Leave it to Bulls coach Fred Hoiberg to point out a forgotten stat: one turnover in 26 minutes.

“That’s the biggest thing I’m proud of,” Dunn said. “Everyone knows I’ve had a lot of careless turnovers in the season. It’s one thing I’ll take credit for.”

Dunn scored 13 with six assists in the fourth quarter alone as the Bulls outscored the Hornets 40-28 for the comeback victory. More than anything, it was his competitive spirit and aggressiveness that stood out. Kemba Walker stood across the way and gave Dunn—and the Bulls—every bit of 47 points.

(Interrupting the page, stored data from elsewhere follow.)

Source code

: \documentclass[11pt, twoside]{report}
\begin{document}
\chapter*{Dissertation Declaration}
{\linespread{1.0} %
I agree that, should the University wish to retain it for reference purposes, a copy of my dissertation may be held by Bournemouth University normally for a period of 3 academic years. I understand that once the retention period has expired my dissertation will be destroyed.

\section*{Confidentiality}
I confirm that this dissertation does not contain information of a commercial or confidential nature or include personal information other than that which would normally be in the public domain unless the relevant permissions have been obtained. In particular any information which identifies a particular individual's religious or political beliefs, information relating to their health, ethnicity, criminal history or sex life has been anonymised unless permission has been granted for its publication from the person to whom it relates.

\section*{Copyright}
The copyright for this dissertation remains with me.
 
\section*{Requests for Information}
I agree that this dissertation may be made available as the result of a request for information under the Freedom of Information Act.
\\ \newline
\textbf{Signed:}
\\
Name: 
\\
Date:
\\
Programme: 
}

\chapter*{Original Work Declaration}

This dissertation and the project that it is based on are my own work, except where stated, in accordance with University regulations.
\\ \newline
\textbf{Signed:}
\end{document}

“He tested my conditioning, for sure,” Dunn admitted. “He’s a great player. He’s been in the league for so long. It was good to go out there and compete with him.”

It could’ve went a different way had Walker not been bothered by Lauri Markkanen’s challenge at the rim, blowing a layup that would’ve given the Hornets the lead back with seconds remaining but he missed it and the narrative changed at least for a night.

And when teams are talking about learning experiences, it’s good to have them in a win every now and again. Markkanen’s challenge at the rim followed by his closing free throws right after, along with a quietly effective 16 points and seven rebounds, proved huge on this night.

Dunn finally having a confidence booster was imperative.

Dunn scored but it wasn’t an easy 20 or a smooth 20. It was an attacking 20, a necessary 20. He did hit some elbow jumpers, especially in the fourth as the defense laid off him.

But his biggest basket was a slithering drive to the rim for a layup with 2:24 left, because he attacked and was under control.

“That’s huge growth for Kris,” Hoiberg said. “He made the right play darn near every time he had the ball in his hands. Rose up with confidence, knocked down huge shots. Defensively got them going, got steals.”

What a relief: Nobody wanted to say it, but it bore out on the floor, the sheer desperation the Bulls played with.

Coming in with a five-game losing streak and headed out west to for four games in the next week, they were staring in the face of a possible double-digit losing streak to end November.

Confidence was sparse after three bad losses, and it’s a dangerous time for a team that will struggle to win games all season.

The United Center crowd got into it, particularly late when the Bulls began climbing back into contention to start the fourth quarter. The fans wanted this win too, even with the eyes being on a larger prize coming in mid-2018.

The relief was written all over Hoiberg’s usually-stress ridden face and he even cracked a couple jokes that weren’t aimed in his direction, as self-deprecation is normally his escape of choice.

“It is important but I asked the guys: is it hard to play with that type of effort? When you play with that type of energy and effort and swagger, it’s fun,” Hoiberg said. “When you play low energy and hang your head, it’s a drag. It’s hard to play at this level with that mentality.”

Starting change: Justin Holiday returned after his quick leave with his wife delivering a baby girl recently and his game-high 27 points showed he missed the Bulls as much as they missed his shooting, hitting four triples and going 10 for 15 from the field.

“Guys were serious about getting their jobs done,” Holiday said. “It was a lot of energy, a lot of energy, competitiveness. That’s how we have to play every night for our team to do well.”

Denzel Valentine, although he didn’t want to say it, wants to be a starter. Hoiberg chose Quincy Pondexter over him recently and then made the change Friday to insert Valentine for more scoring.

Valentine scored 18 with six assists and five rebounds in 32 minutes of run—and with those two starting as scoring options, the Bulls surpassed that seven-point first-quarter mark really early and scored 26 overall.

He hit a big triple in the fourth with 2:49 left to give the Bulls a 110-109 lead on a set play the Bulls actually executed between Valentine, Dunn as a setup man and Robin Lopez as a screen to pop Valentine open.

If he continues to hit 3-pointers at a 40 percent clip, especially with the way the Bulls have struggled to start games, he’ll have the right to feel he belongs in the first five.

“It’s definitely more confidence,” Valentine said. “You feel you’re an NBA starter, you get to go in and feel it out for a second and bring some energy to start the game.”

He didn’t mince words about starting, with a little honesty saying, “I think it’s huge being a starter.”

When asked if he felt validated by his performance and the result being a high-scoring win, it was just as telling.

“I think I deserve…I think I deserved a starting role,” Valentine said. “At the same time it’s different combinations, different people that need to be on the floor at certain times, so if he feels like I don’t need to start, I won’t start. But I feel very comfortable starting as well.”

Hack-a-Dwight: It could be Hack-a-Dwight, hack-a-Drummond, hack-a-Wilt or Shaq or Charles Shackleford.

The Bulls went to it and Howard went two of four from the line but it took a little rhythm from the Hornets and probably slowed Kemba Walker down just enough before he got cooking in the last 90 seconds and almost pulled a win out of his keister.

But…

I hate it. Get it out of the game completely.